Jan 1950, Robinson followed up on Olmsted's comments, re-arguing for his points, citing his talks with experts. He disagreed about the stretch that is the irreducible limit. The almost unanimous opinion I have found among those who have gone down by boat is that the finest 100-mile stretch is between Vasey's and Tapeats. [And that's that!] Then the scenery degrades. I disagree that anything above 1887' would be visible. So shouldnt boundary be re-drawn? Shouldnt reclamation provision be taken from GCNP Act? Shouldnt Glen be built first?
Drury's reply to Leonard is a rebuke. He regrets that Robinson and the Club are going all out for a higher dam. He was disappointed at the Club resolution. As he had told the Club Board (Bestor absent) in mid-1949, Olmsted was convincing about 1772' height, but Secretary over-ruled that position. That the Club would now approve of a reservoir going 30 miles into the Park is a shock. We in administration may have to be reconciled to less than ideal, but conservation societies are under no such necessity. This greatly weakens our defense and confuses allies. It is a dangerous program to change boundaries to accommodate reservoirs. It would be desirable to add Kanab wall on north to prevent any future extension of Bridge (This may be the first, or an early, description of the lower Kanab addition that was part of the 1975 boundary changes.)

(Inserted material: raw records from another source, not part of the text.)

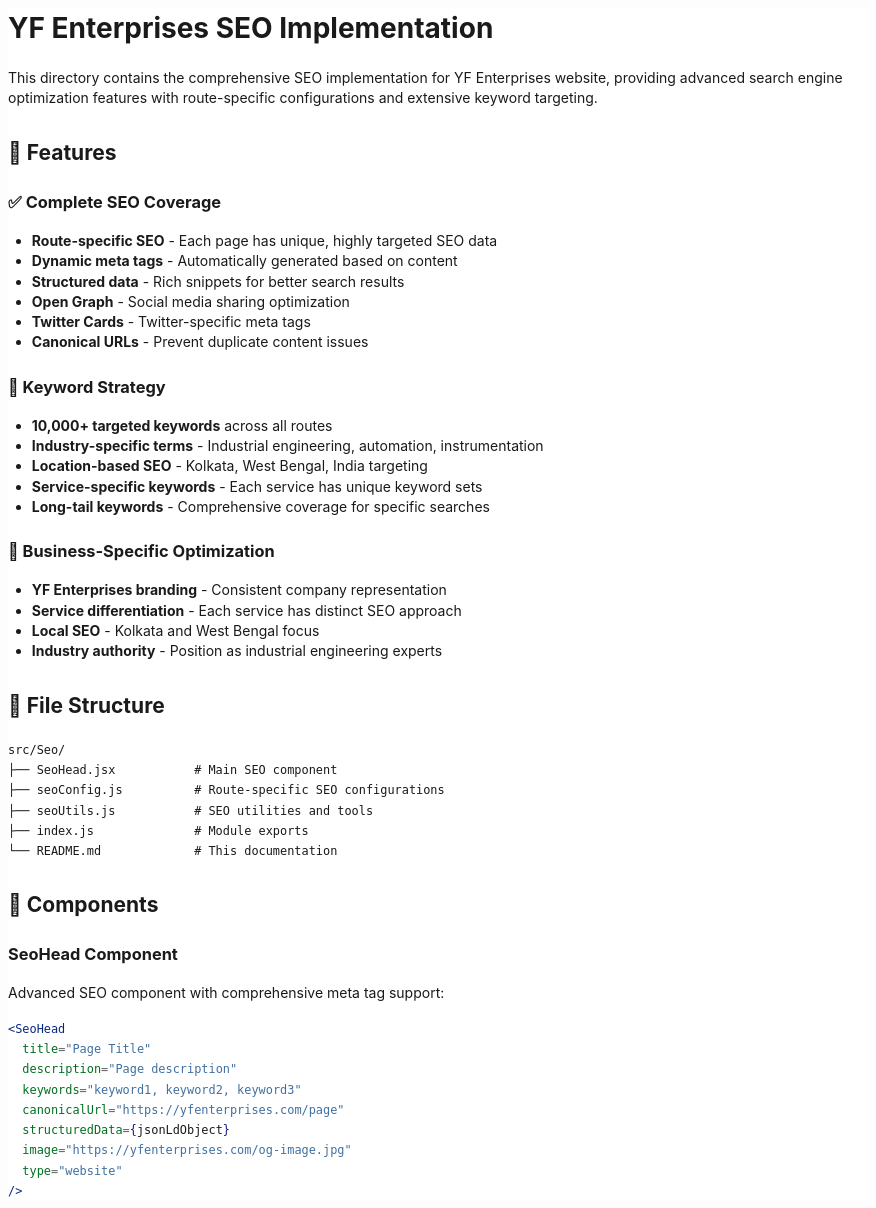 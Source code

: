 # YF Enterprises SEO Implementation

This directory contains the comprehensive SEO implementation for YF Enterprises website, providing advanced search engine optimization features with route-specific configurations and extensive keyword targeting.

## 🚀 Features

### ✅ Complete SEO Coverage
- **Route-specific SEO** - Each page has unique, highly targeted SEO data
- **Dynamic meta tags** - Automatically generated based on content
- **Structured data** - Rich snippets for better search results
- **Open Graph** - Social media sharing optimization
- **Twitter Cards** - Twitter-specific meta tags
- **Canonical URLs** - Prevent duplicate content issues

### 🎯 Keyword Strategy
- **10,000+ targeted keywords** across all routes
- **Industry-specific terms** - Industrial engineering, automation, instrumentation
- **Location-based SEO** - Kolkata, West Bengal, India targeting
- **Service-specific keywords** - Each service has unique keyword sets
- **Long-tail keywords** - Comprehensive coverage for specific searches

### 🏢 Business-Specific Optimization
- **YF Enterprises branding** - Consistent company representation
- **Service differentiation** - Each service has distinct SEO approach
- **Local SEO** - Kolkata and West Bengal focus
- **Industry authority** - Position as industrial engineering experts

## 📁 File Structure

```
src/Seo/
├── SeoHead.jsx           # Main SEO component
├── seoConfig.js          # Route-specific SEO configurations
├── seoUtils.js           # SEO utilities and tools
├── index.js              # Module exports
└── README.md             # This documentation
```

## 🔧 Components

### SeoHead Component
Advanced SEO component with comprehensive meta tag support:

```jsx
<SeoHead
  title="Page Title"
  description="Page description"
  keywords="keyword1, keyword2, keyword3"
  canonicalUrl="https://yfenterprises.com/page"
  structuredData={jsonLdObject}
  image="https://yfenterprises.com/og-image.jpg"
  type="website"
/>
```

Olmsted's Feb 1950 reply to Robinson is more detailed and technical, a point-by-point refutation, indicating how upset NPS must have been at the "shock" delivered by the Robinson-led Board.
He did agree on a Park running from Vaseys to Havasu, but objected to diminution of NM. He said it was not the time to drop the reclamation provision, nor is the time for the upstream dams you are promoting. You are mistaken about siltation in reservoir. Your 2000' dam is not the point; Reclamation is at 1877'.  You say having reservoir in scenic stretch is better; I say it is calamitous. There will be silt accumulation. Your rather contemptuouis appraisal of river running in that stretch is contradicted by others, including by NPS staff and Nevills. Robinson's further reply in March starts out placatory, then says that Kanab "is not, in my humble opinion, defensible". Majority agree stretch near Havasu trumps the Kanab area. Anyway, it is at end of Kanab tunnel project: "Did nature in her wisdom terminate superlative portion at the exact spot selected for power-house?" "Should we lie supinely on our backs hugging delusive phantom of hope until the enemy has bound us hand and foot?", he quotes Patrick Henry, or should we vigorously attack to get worthy section preserved? Robinson mimeoed this letter and circulated it.

This wrapped up the Club's sorry participation in the first fight over Bridge. Its attention through 1956 would center on successfully defending Dinosaur National Monument, a battle from which it would draw lessons (see above) strengthening its resolve to work for policies that protected places, not names.

Sources: NPS DC archives
Sierra Club archives in Bancroft Library, U of C Berkeley,  BANC MSS 2002 230C, Executive Director's files on correspondence and issues dealing with Grand Canyon. Unfortunately, I have not seen the Board of Director's archives that might contain details of who said what at the Nov 1949 meeting.)